Ceding Ground by Patrick Costello was selected through a competitive open call to be installed alongside nine projects in MONUMENTS NOW at Socrates Sculpture Park realized by 2020 Socrates Artist Fellows Daniel Bejar, Fontaine Capel, Dionisio Cortes Ortega, Bel Falleiros, Jenny Polak, Aya Rodriguez-Izumi, Andrea Solstad, Kiyan Williams, and Sandy Williams IV; major new commissions for contemporary monuments by acclaimed artists Jeffrey Gibson, Paul Ramírez Jonas, and Xaviera Simmons; and work by Nona Faustine featured on the Park’s Broadway Billboard. MONUMENTS NOW sought to address the role of monuments in society and commemorate underrepresented narratives such as diasporic, Indigenous, and queer histories. The exhibition was documented in an artist-focused publication made possible by the Henry Luce Foundation.
Artist Statement
In 2017, white supremacists descended upon my hometown of Charlottesville, Virginia, emboldened by the presidential administration and incensed by a proposal to remove the city’s Robert E. Lee monument. They murdered Heather Heyer, brutally assaulted DeAndre Harris, and terrorized antiracist protestors, including many of my loved ones. The events sparked renewed conversations about the roles and meanings of Confederate monuments all over the country. In response, the city of Charlottesville erected a barricade of orange construction fencing to protect the statue and its surrounding gardens, ensuring the site’s preservation while legal battles determined its fate.
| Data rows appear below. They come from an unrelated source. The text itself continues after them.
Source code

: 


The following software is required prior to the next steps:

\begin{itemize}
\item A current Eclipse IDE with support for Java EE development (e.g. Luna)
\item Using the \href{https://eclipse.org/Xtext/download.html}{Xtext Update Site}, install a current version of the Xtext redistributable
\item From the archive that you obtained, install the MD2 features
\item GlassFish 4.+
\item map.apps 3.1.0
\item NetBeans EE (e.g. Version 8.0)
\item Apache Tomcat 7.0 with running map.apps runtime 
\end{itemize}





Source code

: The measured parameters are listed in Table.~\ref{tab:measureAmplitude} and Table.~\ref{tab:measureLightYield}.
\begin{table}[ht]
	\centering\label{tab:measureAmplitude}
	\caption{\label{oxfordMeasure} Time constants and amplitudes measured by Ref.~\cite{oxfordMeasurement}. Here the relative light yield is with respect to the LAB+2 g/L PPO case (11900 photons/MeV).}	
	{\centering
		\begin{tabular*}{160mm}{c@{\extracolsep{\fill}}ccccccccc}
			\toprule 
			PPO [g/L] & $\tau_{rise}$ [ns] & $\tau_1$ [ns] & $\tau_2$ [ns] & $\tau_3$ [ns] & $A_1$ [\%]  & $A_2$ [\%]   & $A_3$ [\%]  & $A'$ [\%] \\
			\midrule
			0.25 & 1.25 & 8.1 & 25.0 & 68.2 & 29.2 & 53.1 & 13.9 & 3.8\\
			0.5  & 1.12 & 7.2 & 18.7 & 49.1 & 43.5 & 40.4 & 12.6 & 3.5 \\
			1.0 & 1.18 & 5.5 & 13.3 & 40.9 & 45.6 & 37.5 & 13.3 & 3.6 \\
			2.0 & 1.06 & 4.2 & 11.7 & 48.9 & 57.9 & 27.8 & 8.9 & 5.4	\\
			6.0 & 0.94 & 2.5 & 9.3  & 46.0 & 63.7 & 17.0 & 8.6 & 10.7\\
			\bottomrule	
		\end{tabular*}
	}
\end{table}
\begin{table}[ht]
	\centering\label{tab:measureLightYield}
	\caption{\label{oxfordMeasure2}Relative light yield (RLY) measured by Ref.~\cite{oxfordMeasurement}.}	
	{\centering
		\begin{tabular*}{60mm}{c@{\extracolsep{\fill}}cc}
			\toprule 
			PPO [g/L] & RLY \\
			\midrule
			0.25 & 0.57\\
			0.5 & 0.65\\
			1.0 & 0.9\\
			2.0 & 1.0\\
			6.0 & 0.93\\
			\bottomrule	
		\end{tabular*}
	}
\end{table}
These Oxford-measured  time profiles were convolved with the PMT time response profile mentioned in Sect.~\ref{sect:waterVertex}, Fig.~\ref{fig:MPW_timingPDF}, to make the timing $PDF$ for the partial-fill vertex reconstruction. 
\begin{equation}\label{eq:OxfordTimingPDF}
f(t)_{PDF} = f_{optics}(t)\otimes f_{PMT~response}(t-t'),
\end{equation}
Ceding Ground echoes and replaces the dimensions of Charlottesville’s fenced-in territory in an effort to transform that contested space. I’ve removed both the perimeter fence and the statue at its center, leaving garden beds surrounding an unoccupied rectangle of bare earth. Making that central void accessible invites viewers to come in and repopulate the position of the erstwhile statue, shifting our perspective from gazing up at a bronze figure to looking out, around, and down at the ground.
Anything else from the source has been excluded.